Fratto pointed to a federal statute that makes it a general
duty of all government officials to report lawbreaking to
the Justice Department. Because of this, he said, there
is still a "widely understood background presumption"
that the board can contact the attorney general even though
Bush deleted the authority to make criminal referrals from
its list of core responsibilities.
Fratto also said the changes merely updated the board's
responsibilities after Congress in 2004 created a director
of national intelligence to run the intelligence community.
The order says the director is the person responsible for
making any criminal referrals to the Justice Department.
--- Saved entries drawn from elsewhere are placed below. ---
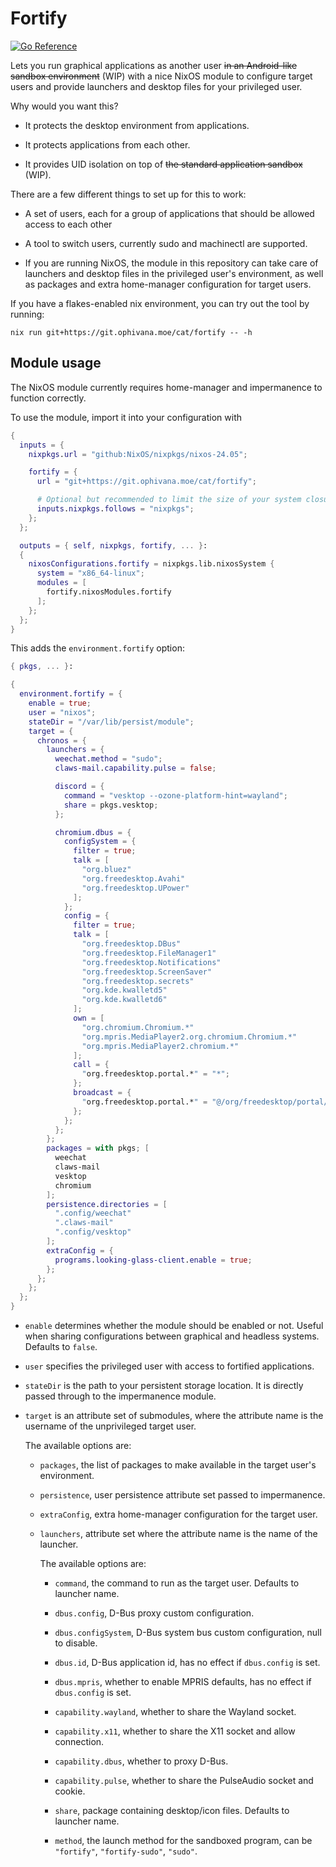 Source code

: Fortify
=======

[![Go Reference](https://pkg.go.dev/badge/git.ophivana.moe/cat/fortify.svg)](https://pkg.go.dev/git.ophivana.moe/cat/fortify)

Lets you run graphical applications as another user ~~in an Android-like sandbox environment~~ (WIP) with a nice NixOS
module to configure target users and provide launchers and desktop files for your privileged user.

Why would you want this?

- It protects the desktop environment from applications.

- It protects applications from each other.

- It provides UID isolation on top of ~~the standard application sandbox~~ (WIP).

There are a few different things to set up for this to work:

- A set of users, each for a group of applications that should be allowed access to each other

- A tool to switch users, currently sudo and machinectl are supported.

- If you are running NixOS, the module in this repository can take care of launchers and desktop files in the privileged
  user's environment, as well as packages and extra home-manager configuration for target users.

If you have a flakes-enabled nix environment, you can try out the tool by running:

```shell
nix run git+https://git.ophivana.moe/cat/fortify -- -h
```

## Module usage

The NixOS module currently requires home-manager and impermanence to function correctly.

To use the module, import it into your configuration with

```nix
{
  inputs = {
    nixpkgs.url = "github:NixOS/nixpkgs/nixos-24.05";

    fortify = {
      url = "git+https://git.ophivana.moe/cat/fortify";

      # Optional but recommended to limit the size of your system closure.
      inputs.nixpkgs.follows = "nixpkgs";
    };
  };

  outputs = { self, nixpkgs, fortify, ... }:
  {
    nixosConfigurations.fortify = nixpkgs.lib.nixosSystem {
      system = "x86_64-linux";
      modules = [
        fortify.nixosModules.fortify
      ];
    };
  };
}
```

This adds the `environment.fortify` option:

```nix
{ pkgs, ... }:

{
  environment.fortify = {
    enable = true;
    user = "nixos";
    stateDir = "/var/lib/persist/module";
    target = {
      chronos = {
        launchers = {
          weechat.method = "sudo";
          claws-mail.capability.pulse = false;

          discord = {
            command = "vesktop --ozone-platform-hint=wayland";
            share = pkgs.vesktop;
          };

          chromium.dbus = {
            configSystem = {
              filter = true;
              talk = [
                "org.bluez"
                "org.freedesktop.Avahi"
                "org.freedesktop.UPower"
              ];
            };
            config = {
              filter = true;
              talk = [
                "org.freedesktop.DBus"
                "org.freedesktop.FileManager1"
                "org.freedesktop.Notifications"
                "org.freedesktop.ScreenSaver"
                "org.freedesktop.secrets"
                "org.kde.kwalletd5"    
                "org.kde.kwalletd6"
              ];   
              own = [
                "org.chromium.Chromium.*"
                "org.mpris.MediaPlayer2.org.chromium.Chromium.*"
                "org.mpris.MediaPlayer2.chromium.*"
              ];
              call = {
                "org.freedesktop.portal.*" = "*";
              };
              broadcast = {
                "org.freedesktop.portal.*" = "@/org/freedesktop/portal/*";
              };
            };
          };
        };
        packages = with pkgs; [
          weechat
          claws-mail
          vesktop
          chromium
        ];
        persistence.directories = [
          ".config/weechat"
          ".claws-mail"
          ".config/vesktop"
        ];
        extraConfig = {
          programs.looking-glass-client.enable = true;
        };
      };
    };
  };
}
```

* `enable` determines whether the module should be enabled or not. Useful when sharing configurations between graphical
  and headless systems. Defaults to `false`.

* `user` specifies the privileged user with access to fortified applications.

* `stateDir` is the path to your persistent storage location. It is directly passed through to the impermanence module.

* `target` is an attribute set of submodules, where the attribute name is the username of the unprivileged target user.

  The available options are:

    * `packages`, the list of packages to make available in the target user's environment.

    * `persistence`, user persistence attribute set passed to impermanence.

    * `extraConfig`, extra home-manager configuration for the target user.

    * `launchers`, attribute set where the attribute name is the name of the launcher.

      The available options are:

        * `command`, the command to run as the target user. Defaults to launcher name.

        * `dbus.config`, D-Bus proxy custom configuration.

        * `dbus.configSystem`, D-Bus system bus custom configuration, null to disable.

        * `dbus.id`, D-Bus application id, has no effect if `dbus.config` is set.

        * `dbus.mpris`, whether to enable MPRIS defaults, has no effect if `dbus.config` is set.

        * `capability.wayland`, whether to share the Wayland socket.

        * `capability.x11`, whether to share the X11 socket and allow connection.

        * `capability.dbus`, whether to proxy D-Bus.

        * `capability.pulse`, whether to share the PulseAudio socket and cookie.

        * `share`, package containing desktop/icon files. Defaults to launcher name.

        * `method`, the launch method for the sandboxed program, can be `"fortify"`, `"fortify-sudo"`, `"sudo"`.
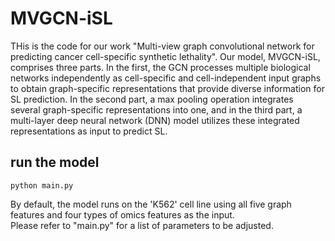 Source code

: # MVGCN-iSL
 THis is the code for our work "Multi-view graph convolutional network for predicting cancer cell-specific synthetic lethality". Our model, MVGCN-iSL, comprises three parts. In the first, the GCN processes multiple biological networks independently as cell-specific and cell-independent input graphs to obtain graph-specific representations that provide diverse information for SL prediction. In the second part, a max pooling operation integrates several graph-specific representations into one, and in the third part, a multi-layer deep neural network (DNN) model utilizes these integrated representations as input to predict SL.


## run the model
```
python main.py
```
By default, the model runs on the 'K562' cell line using all five graph features and four types of omics features as the input.      
Please refer to "main.py" for a list of parameters to be adjusted.
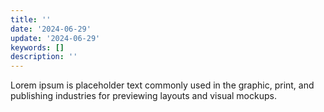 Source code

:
 ```yaml
---
title: ''
date: '2024-06-29'
update: '2024-06-29'
keywords: []
description: ''
---
```


Lorem ipsum is placeholder text commonly used in the graphic, print, and publishing industries for previewing
layouts and visual mockups.

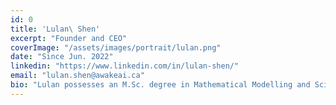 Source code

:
 ```yaml
---
id: 0
title: 'Lulan\ Shen'
excerpt: "Founder and CEO"
coverImage: "/assets/images/portrait/lulan.png"
date: "Since Jun. 2022"
linkedin: "https://www.linkedin.com/in/lulan-shen/"
email: "lulan.shen@awakeai.ca"
bio: "Lulan possesses an M.Sc. degree in Mathematical Modelling and Scientific Computing at the University of Oxford. Three-year work experience as a system engineer in Bosch Automotive for designing vehicle software platforms and vehicle functions."
---
```

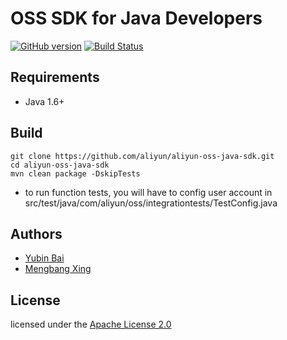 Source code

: # OSS SDK for Java Developers

[![GitHub version](https://badge.fury.io/gh/aliyun%2Faliyun-oss-java-sdk.svg)](https://badge.fury.io/gh/aliyun%2Faliyun-oss-java-sdk)
[![Build Status](https://travis-ci.org/aliyun/aliyun-oss-java-sdk.svg?branch=master)](https://travis-ci.org/aliyun/aliyun-oss-java-sdk)

## Requirements

- Java 1.6+

## Build

```shell
git clone https://github.com/aliyun/aliyun-oss-java-sdk.git
cd aliyun-oss-java-sdk
mvn clean package -DskipTests
```

- to run function tests, you will have to config user account in src/test/java/com/aliyun/oss/integrationtests/TestConfig.java

## Authors

- [Yubin Bai](https://github.com/baiyubin)
- [Mengbang Xing](https://github.com/xingfeng2510)

## License

licensed under the [Apache License 2.0](https://www.apache.org/licenses/LICENSE-2.0.html)

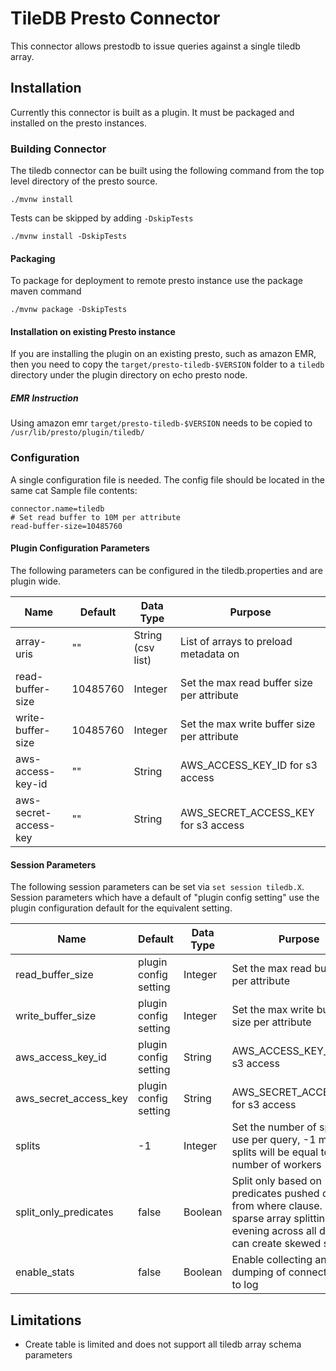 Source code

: # TileDB Presto Connector

This connector allows prestodb to issue queries against a single tiledb array.


## Installation

Currently this connector is built as a plugin. It must be packaged and
installed on the presto instances.

### Building Connector

The tiledb connector can be built using the following command from the
top level directory of the presto source.
```
./mvnw install 
```

Tests can be skipped by adding `-DskipTests`

```
./mvnw install -DskipTests
```

#### Packaging

To package for deployment to remote presto instance use the package
maven command

``` 
./mvnw package -DskipTests
```

#### Installation on existing Presto instance

If you are installing the plugin on an existing presto, such as amazon
EMR, then you need to copy the `target/presto-tiledb-$VERSION` folder
to a `tiledb` directory under the plugin directory on echo presto node.

##### EMR Instruction

Using amazon emr `target/presto-tiledb-$VERSION` needs to be copied to
`/usr/lib/presto/plugin/tiledb/`

### Configuration

A single configuration file is needed. The config file should be located in
the same cat
Sample file contents:
```
connector.name=tiledb
# Set read buffer to 10M per attribute
read-buffer-size=10485760
```

#### Plugin Configuration Parameters

The following parameters can be configured in the tiledb.properties and are
plugin wide.

| Name | Default | Data Type | Purpose |
| ---- | ------- | --------- | ------- |
| array-uris | "" | String (csv list) | List of arrays to preload metadata on |
| read-buffer-size | 10485760 | Integer | Set the max read buffer size per attribute |
| write-buffer-size | 10485760 | Integer | Set the max write buffer size per attribute |
| aws-access-key-id | "" | String | AWS_ACCESS_KEY_ID for s3 access |
| aws-secret-access-key | "" | String | AWS_SECRET_ACCESS_KEY for s3 access |


#### Session Parameters

The following session parameters can be set via `set session tiledb.X`.
Session parameters which have a default of "plugin config setting" use
the plugin configuration default for the equivalent setting.

| Name | Default | Data Type | Purpose |
| ---- | ------- | --------- | ------- |
| read_buffer_size | plugin config setting | Integer | Set the max read buffer size per attribute |
| write_buffer_size | plugin config setting  | Integer | Set the max write buffer size per attribute |
| aws_access_key_id | plugin config setting  | String | AWS_ACCESS_KEY_ID for s3 access |
| aws_secret_access_key | plugin config setting  | String | AWS_SECRET_ACCESS_KEY for s3 access |
| splits | -1 | Integer | Set the number of splits to use per query, -1 means splits will be equal to number of workers |
| split_only_predicates | false | Boolean | Split only based on predicates pushed down from where clause. For sparse array splitting evening across all domains can create skewed splits |
| enable_stats | false | Boolean | Enable collecting and dumping of connector stats to log |

## Limitations

-   Create table is limited and does not support all tiledb array schema
parameters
Still, critics contend that the director of national intelligence
cannot play the same watchdog role as the oversight board
because he is part of the intelligence world, not independent
from it, and so there may be occasions in which he has signed
off on an activity whose legality might be questioned by
outsiders.
Some analysts said the order is just the latest example
of actions the administration has taken since the 2001 terrorist
attacks that have scaled back intelligence reforms enacted
in the 1970s.
In his 1976 executive order, for example, Ford also banned
foreign intelligence agencies, such as the National Security
Agency, from collecting information about Americans. The
Bush administration bypassed that rule by having domestic
agencies collect information about Americans and then hand
the data to the NSA, The Wall Street Journal reported this
week.
Ford's order also banned assassination. But Bush authorized
the CIA to draw up a list of Al Qaeda suspects who could
be summarily killed.
The administration decided that such targeted killings
were an exception to the rule because it was wartime.
In 1978, Congress enacted a law requiring warrants for
all wiretaps on domestic soil. But now spies are free to
monitor Americans' international calls and e-mails without
court supervision if the wiretaps are aimed at targets overseas.
In 1980, Congress enacted a law requiring that the full
House and Senate intelligence committees be briefed about
most spying activities. The Bush administration asserted
that it could withhold significant amounts of information
from the committees, briefing congressional leaders instead.
Finally, executive orders were once widely understood to
be binding unless a president revoked them, an act that
would notify Congress that the rules had changed. But the
administration has decided that Bush is free to secretly
authorize spies to ignore executive orders - including one
that restricts surveillance on US citizens traveling overseas
- without rescinding them.
Some critics of the post-Watergate era have contended that
its investigations and reforms went too far. For example,
Cheney, who was Ford's chief of staff, said in December
2005 that "a lot of the things around Watergate and
Vietnam . . . served to erode the authority, I think, the
president needs to be effective, especially in a national
security area."
But Frederick A. O. Schwarz Jr., the former chief counsel
to the Senate committee that undertook the 1975-76 investigation
into intelligence abuses, said that by rolling back the
post-Watergate reforms, the Bush administration had made
intelligence abuses more likely to occur.
"What the Bush administration has systematically done
is to try to limit both internal oversight - things like
the Intelligence Oversight Board - and effective external
oversight by the Congress," Schwarz said, adding, "It's
profoundly disappointing if you understand American history,
and it's profoundly harmful to the United States."